Three music festivals were shuttered in 2019 after vendors were never paid.

SOME OF THE BEST TIMES THAT YOU CAN'T REMEMBER: Brad Paisley. (Debby Wong/Shutterstock)

Three country music festivals in Oregon and Idaho shut down in 2019—and it wasn’t because of the pandemic.

Vendors at the Country Crossing Music Festival, last held at the Jackson County Fairgrounds in southeast Oregon, say they were stiffed. Lax security and excessive drinking at the Willamette Country Music Festival in Brownsville led Linn County officials to revoke its permit.

Sponsors and artists fled, and in late 2018, the festivals’ promoter was fired. Both Oregon festivals announced they were ending their runs. Mountain Home Country Music Festival in southern Idaho went on “hiatus.”

Now, federal prosecutors are filling in the details of why. That promoter, Anne Hankins, 53, was a “serial fraudster,” according to Craig Gabriel, criminal chief for the U.S. Attorney’s Office. She faces up to 30 years in prison after pleading guilty to wire fraud and money laundering on Wednesday.

According to court documents filed in U.S. District Court, Hankins forged bank documents to convince the majority owner of her promotional company, the talent agency formerly known as WME, to buy her out for $1.5 million.

She told WME in a monthly, emailed financial update that the company had $1.1 million in the bank. In reality, there was $16,000. That was wire fraud.

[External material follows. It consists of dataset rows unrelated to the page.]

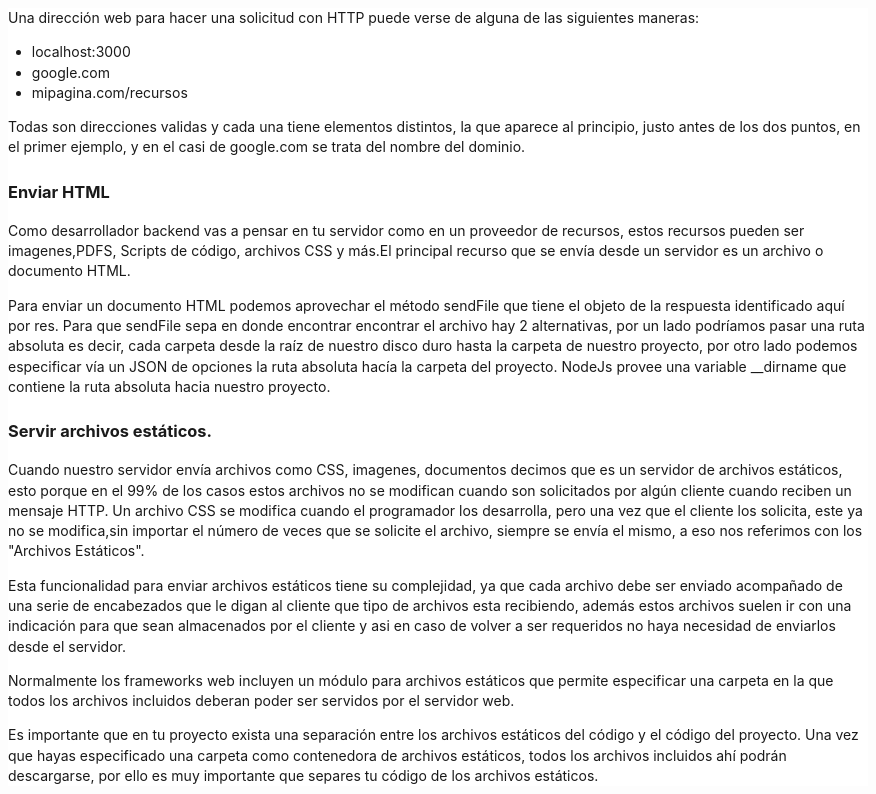 Una dirección web para hacer una solicitud  con HTTP puede verse de alguna de las
siguientes maneras:

- localhost:3000
- google.com
- mipagina.com/recursos

Todas son direcciones validas y cada una tiene elementos distintos, la que
aparece al principio, justo antes de los dos puntos, en el primer ejemplo, y
en el casi de google.com se trata del nombre del dominio.


### Enviar HTML

Como desarrollador backend vas a pensar en tu servidor como en un proveedor de
recursos, estos recursos pueden ser imagenes,PDFS, Scripts de código, archivos
CSS y más.El principal recurso que se envía desde un servidor es un archivo o
documento HTML.

Para enviar un documento HTML podemos aprovechar el método sendFile que tiene el
objeto de la respuesta identificado aquí por res. Para que sendFile sepa en
donde encontrar encontrar el archivo hay 2 alternativas, por un lado podríamos
pasar una ruta absoluta es decir, cada carpeta desde la raíz de nuestro disco
duro hasta la carpeta de nuestro proyecto, por otro lado podemos especificar vía
un JSON de opciones la ruta absoluta hacía la carpeta del proyecto.
NodeJs provee una variable __dirname que contiene la ruta absoluta hacia nuestro
proyecto.


### Servir archivos estáticos.

Cuando nuestro servidor envía archivos como CSS, imagenes, documentos decimos
que es un servidor de archivos estáticos, esto porque en el 99% de los casos
estos archivos no se modifican cuando son solicitados por algún cliente cuando
reciben un mensaje HTTP. Un archivo CSS se modifica cuando el programador los
desarrolla, pero una vez que el cliente los solicita, este ya no se modifica,sin
importar el número de veces que se solicite el archivo, siempre se envía el
mismo, a eso nos referimos con los "Archivos Estáticos".

Esta funcionalidad para enviar archivos estáticos tiene su complejidad, ya que
cada archivo debe ser enviado acompañado de una serie de encabezados que le
digan al cliente que tipo de archivos esta recibiendo, además estos archivos
suelen ir con una indicación para que sean almacenados por el cliente y asi en
caso de volver a ser requeridos no haya necesidad de enviarlos desde el servidor.

Normalmente los frameworks web incluyen un módulo para archivos estáticos que
permite especificar una carpeta en la que todos los archivos incluidos deberan
poder ser servidos por el servidor web.

Es importante que en tu proyecto exista una separación entre los archivos
estáticos del código y el código del proyecto. Una vez que hayas especificado
una carpeta como contenedora de archivos estáticos, todos los archivos incluidos
ahí podrán descargarse, por ello es muy importante que separes tu código de los
archivos estáticos.
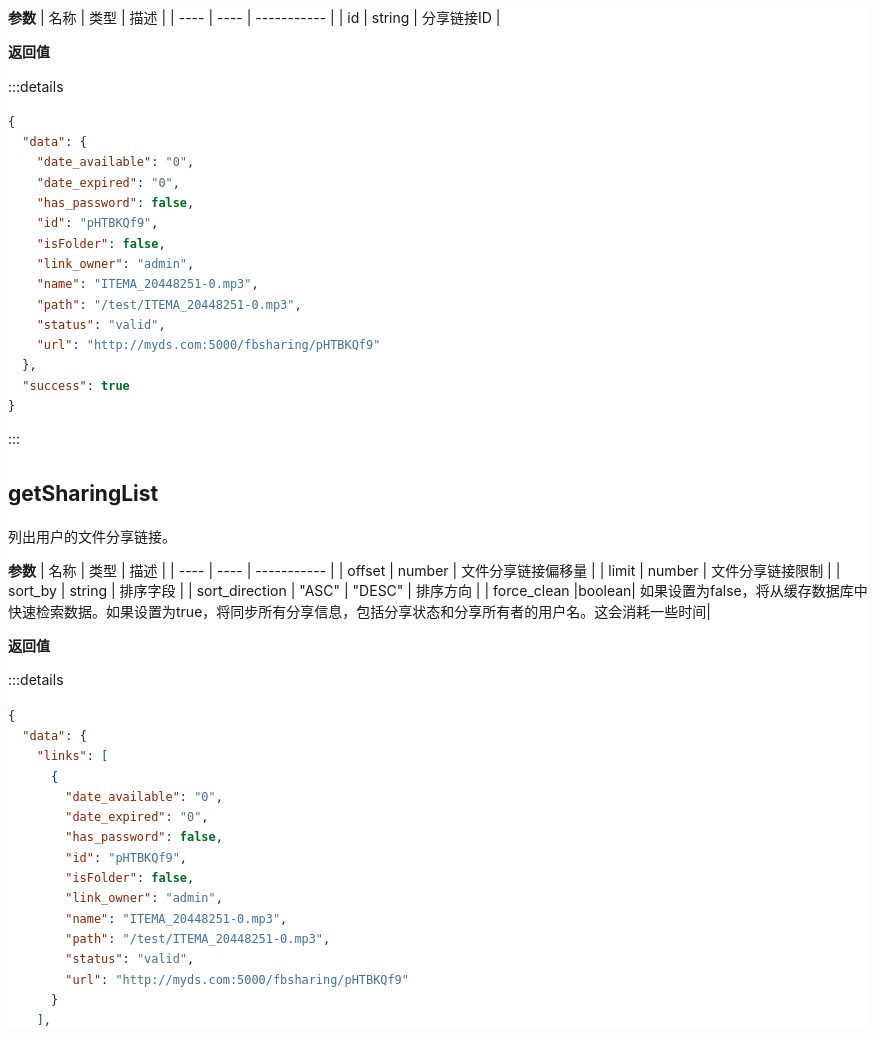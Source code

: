 **参数**
| 名称 | 类型 | 描述 |
| ---- | ---- | ----------- |
| id | string | 分享链接ID |

**返回值**

:::details

```json
{
  "data": {
    "date_available": "0",
    "date_expired": "0",
    "has_password": false,
    "id": "pHTBKQf9",
    "isFolder": false,
    "link_owner": "admin",
    "name": "ITEMA_20448251-0.mp3",
    "path": "/test/ITEMA_20448251-0.mp3",
    "status": "valid",
    "url": "http://myds.com:5000/fbsharing/pHTBKQf9"
  },
  "success": true
}
```

:::

## getSharingList

列出用户的文件分享链接。

**参数**
| 名称 | 类型 | 描述 |
| ---- | ---- | ----------- |
| offset | number | 文件分享链接偏移量 |
| limit | number | 文件分享链接限制 |
| sort_by | string | 排序字段 |
| sort_direction | "ASC" \| "DESC" | 排序方向 |
| force_clean |boolean| 如果设置为false，将从缓存数据库中快速检索数据。如果设置为true，将同步所有分享信息，包括分享状态和分享所有者的用户名。这会消耗一些时间|

**返回值**

:::details

```json
{
  "data": {
    "links": [
      {
        "date_available": "0",
        "date_expired": "0",
        "has_password": false,
        "id": "pHTBKQf9",
        "isFolder": false,
        "link_owner": "admin",
        "name": "ITEMA_20448251-0.mp3",
        "path": "/test/ITEMA_20448251-0.mp3",
        "status": "valid",
        "url": "http://myds.com:5000/fbsharing/pHTBKQf9"
      }
    ],
```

The money laundering occurred after, when Hankins paid $251,445 in restitution to the U.S. Circuit Court.

That was for a 2002 conviction for bank fraud, in which Hankins made a “false loan application.” She was jailed for 30 days and ordered to return the $350,000 to U.S. Bank.

But for years, she struggled to make restitution payments, and even after a decade, she’d paid back only $13,044. She cut a deal with the bank, but prosecutors demanded she still pay the full amount into a federal fund for crime victims.

By 2018, her festivals were making headlines, but not because of the headliners. (Those included Kid Rock and Brad Paisley.) Instead, vendors complained they hadn’t been paid. Bi-Mart eventually pulled its sponsorship, and the three festivals never returned.

Hankins will be sentenced in January.